> [EXERCISE DETAILS]
Each entry is to be given again precisely, and no picture may be carried over.

[Stored data]
____
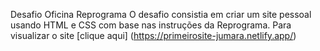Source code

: Desafio Oficina Reprograma
O desafio consistia em criar um site pessoal usando HTML e CSS com base nas instruções da Reprograma.
Para visualizar o site [clique aqui] (https://primeirosite-jumara.netlify.app/)
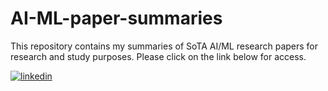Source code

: # AI-ML-paper-summaries
This repository contains my summaries of SoTA AI/ML research papers for research and study purposes. Please click on the link below for access.

<div>
<a href="https://www.linkedin.com/in/hyojaek/](https://www.notion.so/hyojaek/8ea0a1ebda9845ec9173360357f4d03f?v=7d37ec49ba0445f799c863bee79504a5&pvs=4" target="_blank">
<img src=https://img.shields.io/badge/Notion-%23000000.svg?style=for-the-badge&logo=notion&logoColor=white alt=linkedin style="margin-bottom: 5px;" />
</a>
____
> [EXERCISE RESULT]
Source code

: Desafio Oficina Reprograma
O desafio consistia em criar um site pessoal usando HTML e CSS com base nas instruções da Reprograma.
Para visualizar o site [clique aqui] (https://primeirosite-jumara.netlify.app/)
Source code

: # AI-ML-paper-summaries
This repository contains my summaries of SoTA AI/ML research papers for research and study purposes. Please click on the link below for access.

<div>
<a href="https://www.linkedin.com/in/hyojaek/](https://www.notion.so/hyojaek/8ea0a1ebda9845ec9173360357f4d03f?v=7d37ec49ba0445f799c863bee79504a5&pvs=4" target="_blank">
<img src=https://img.shields.io/badge/Notion-%23000000.svg?style=for-the-badge&logo=notion&logoColor=white alt=linkedin style="margin-bottom: 5px;" />
</a>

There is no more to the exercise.